Lumikai (an Indian gaming venture fund), in its recently released report, has lowered revenue forecast for the domestic online gaming industry. The report projects the industry to achieve USD 7.5 billion revenue mark by FY 28, which is a sharp drop from its earlier projected mark of USD 8.6 billion for FY 27. The drop is attributable to the recently imposed 28% GST on online gaming at full face value of stakes placed (and not on platform fees). The decision was taken in the 50th GST Council Meeting (held in July, 2023) and the Amendment Bill was subsequently passed by the Parliament in August. The 28% GST law got enforced from 1 October, 2023 and will be reviewed after 6 months of applicability.

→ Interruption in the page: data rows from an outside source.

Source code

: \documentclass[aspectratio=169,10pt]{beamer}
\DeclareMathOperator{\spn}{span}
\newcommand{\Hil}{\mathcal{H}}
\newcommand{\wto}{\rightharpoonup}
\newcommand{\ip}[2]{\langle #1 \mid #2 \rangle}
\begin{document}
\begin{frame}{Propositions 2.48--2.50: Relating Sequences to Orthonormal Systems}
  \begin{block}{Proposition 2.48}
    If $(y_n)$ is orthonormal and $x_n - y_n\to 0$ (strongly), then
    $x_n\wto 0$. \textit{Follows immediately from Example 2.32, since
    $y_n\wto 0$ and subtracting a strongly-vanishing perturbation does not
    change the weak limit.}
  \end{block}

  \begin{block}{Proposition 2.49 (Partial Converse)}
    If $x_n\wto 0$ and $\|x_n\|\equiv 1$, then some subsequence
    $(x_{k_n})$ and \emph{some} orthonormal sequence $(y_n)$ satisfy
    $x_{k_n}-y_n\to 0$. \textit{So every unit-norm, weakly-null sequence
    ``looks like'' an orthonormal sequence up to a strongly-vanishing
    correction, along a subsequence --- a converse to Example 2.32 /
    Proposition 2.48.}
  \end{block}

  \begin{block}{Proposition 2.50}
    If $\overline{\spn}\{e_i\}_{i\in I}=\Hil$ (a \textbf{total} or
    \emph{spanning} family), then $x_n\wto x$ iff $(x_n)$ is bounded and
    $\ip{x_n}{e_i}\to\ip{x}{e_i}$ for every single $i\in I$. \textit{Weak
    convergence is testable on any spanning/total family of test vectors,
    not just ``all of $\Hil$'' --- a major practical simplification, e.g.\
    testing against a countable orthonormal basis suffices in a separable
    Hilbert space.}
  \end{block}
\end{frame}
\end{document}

Earlier, 28% GST on face value of stakes was imposed on only games of chance like gambling and betting. On games of skill which are not merely based on chance but on knowledge and expertise of players such as puzzles, card games and dream 11, there existed a GST rate of 18% on platform fees. However, now the government has removed the distinction between game of chance and game of skills and made a uniform tax law for them. This article will take a look at both the government’s stand as well as the gaming industry’s standard and give a final opinion on the issue.

Stand Taken By The Government

The final GoM removed the distinction of classifying online games into skill or chance, as it complicated tax calculations. Instead, they decided to make it uniform. The government opines that the distinction between games of skill and chance makes a loophole and the gaming companies take advantage by justifying their games as requiring skills to avoid paying taxes. The decision to impose GST on the turnover is anticipated to significantly increase revenue collection, potentially by a factor of ten. In an interview with the Economic Times, Revenue Secretary Sanjay Malhotra expressed this expectation. Emphasis has also been laid on discouraging youth from playing online games as the same is considered morally wrong and unethical by society.

Highlights Of The Gom Report

  1. The GoM report heavily relies on the judgment of the Hon’ble Supreme Court in the case of Skill Lotto Solutions Pvt. Ltd. Vs. Union of India (UOI) and Others [2020 (43) G.S.T.L. 289 (S.C.)]. It suggests that when determining the taxability of activities such as casinos, online gaming, and horse racing, the principles established in the Skill Lotto case should be taken into account.
  2. Drawing from the Skill Lotto case, the report concludes that online gaming also constitutes the supply of an actionable claim and, as a result, should be subject to a 28% tax on the full-face value.
  3. The report warns that applying different tax treatments to these activities may lead to legal disputes, particularly in the context of lotteries.

Perspective Of The Gaming Industry

As per the gaming industry, the imposition of a 28% GST on online gaming is poised to make a substantial impact on the online gaming industry and its various stakeholders in India. First, it will lead to an increase in cost for the end users. As previously mentioned, end users will be required to pay a 28% GST on the full entry amount, irrespective of whether they win or lose. This will result in their effective tax burden surging to over three times in the current scenario.